There’s a reason why he’s on the hundred dollar bill.

Now to reviewing this biography (I’ll call it TFA). It’s very well written, and easy enough to read. It’s also LONG (800 dense pages). Now, Ben lived 84 years, from 1706 to 1790, and he was perhaps the best known and most highly diversified American of his era. So there’s a lot to cover. As a printer/writer Ben left us a lot of his thoughts, and the book does a tremendous job capturing these, with long tracks of his writing embedded in the text. Lest you think this might be dry, he’s a surprisingly witty and modern voice. Eerily so. The book could have used a little bit of trimming here and there — but no more than 5-10%. It marches along steadily from Ben’s parents to his death and legacy, covering everything in between. This is not a history of the Revolutionary War, but covers more Ben’s role than the conflict itself. Good thing since that would’ve doubled the size. TFA does a good job characterizing the era, and particularly the politics of both Pennsylvania and London, and to a lesser extent Paris. It does a great job characterizing Ben.

Overall, I would give the book a 8/10 on the biography scale. That’s independent of it being Ben, but just in managing the job of conveying an important life in a different era. It’s not quite as good as Caesar: Life of a Colossus, Alexander of Macedon, or the Rise/Reign of Napoleon Bonaparte, but it’s pretty close.

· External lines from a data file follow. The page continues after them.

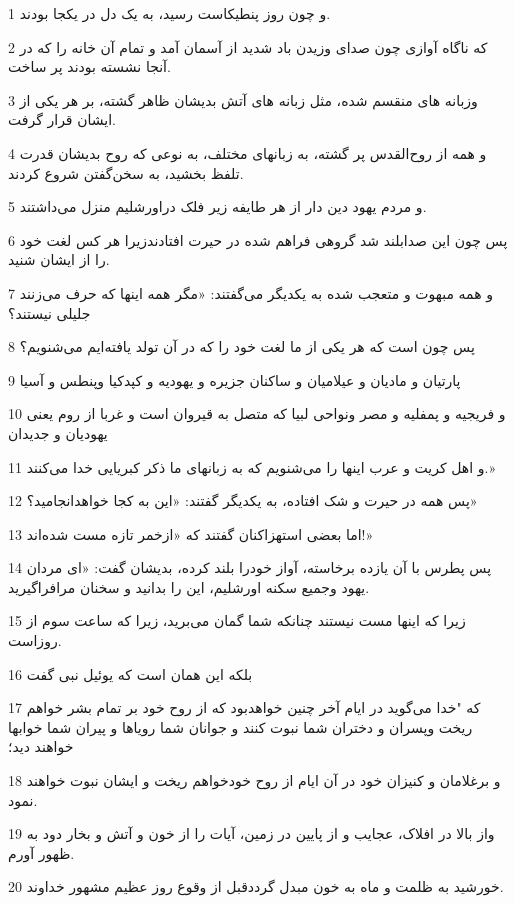 \par 1 و چون روز پنطیکاست رسید، به یک دل در یکجا بودند.
\par 2 که ناگاه آوازی چون صدای وزیدن باد شدید از آسمان آمد و تمام آن خانه را که در آنجا نشسته بودند پر ساخت.
\par 3 وزبانه های منقسم شده، مثل زبانه های آتش بدیشان ظاهر گشته، بر هر یکی از ایشان قرار گرفت.
\par 4 و همه از روح‌القدس پر گشته، به زبانهای مختلف، به نوعی که روح بدیشان قدرت تلفظ بخشید، به سخن‌گفتن شروع کردند.
\par 5 و مردم یهود دین دار از هر طایفه زیر فلک دراورشلیم منزل می‌داشتند.
\par 6 پس چون این صدابلند شد گروهی فراهم شده در حیرت افتادندزیرا هر کس لغت خود را از ایشان شنید.
\par 7 و همه مبهوت و متعجب شده به یکدیگر می‌گفتند: «مگر همه اینها که حرف می‌زنند جلیلی نیستند؟
\par 8 پس چون است که هر یکی از ما لغت خود را که در آن تولد یافته‌ایم می‌شنویم؟
\par 9 پارتیان و مادیان و عیلامیان و ساکنان جزیره و یهودیه و کپدکیا وپنطس و آسیا
\par 10 و فریجیه و پمفلیه و مصر ونواحی لبیا که متصل به قیروان است و غربا از روم یعنی یهودیان و جدیدان
\par 11 و اهل کریت و عرب اینها را می‌شنویم که به زبانهای ما ذکر کبریایی خدا می‌کنند.»
\par 12 پس همه در حیرت و شک افتاده، به یکدیگر گفتند: «این به کجا خواهدانجامید؟»
\par 13 اما بعضی استهزاکنان گفتند که «ازخمر تازه مست شده‌اند!»
\par 14 پس پطرس با آن یازده برخاسته، آواز خودرا بلند کرده، بدیشان گفت: «ای مردان یهود وجمیع سکنه اورشلیم، این را بدانید و سخنان مرافرا‌گیرید.
\par 15 زیرا که اینها مست نیستند چنانکه شما گمان می‌برید، زیرا که ساعت سوم از روزاست.
\par 16 بلکه این همان است که یوئیل نبی گفت
\par 17 که "خدا می‌گوید در ایام آخر چنین خواهدبود که از روح خود بر تمام بشر خواهم ریخت وپسران و دختران شما نبوت کنند و جوانان شما رویاها و پیران شما خوابها خواهند دید؛
\par 18 و برغلامان و کنیزان خود در آن ایام از روح خودخواهم ریخت و ایشان نبوت خواهند نمود.
\par 19 واز بالا در افلاک، عجایب و از پایین در زمین، آیات را از خون و آتش و بخار دود به ظهور آورم.
\par 20 خورشید به ظلمت و ماه به خون مبدل گرددقبل از وقوع روز عظیم مشهور خداوند.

But it’s worth talking about Ben. He was a pretty amazing guy, as influential in his own wry was as those three aforementioned titans. And he didn’t kill thousands or conquer nations doing it. Ben was a man of rare genius. Observant as to causes and effects, be it weather, electricity, ocean currents, politics, or business. And he’s depicted here with all his very human faults. But fundamentally he was a spirit of curiosity, optimism, energy, and general good intentions. He wasn’t the best husband or general, but he sures seems to have been one hell of a human being.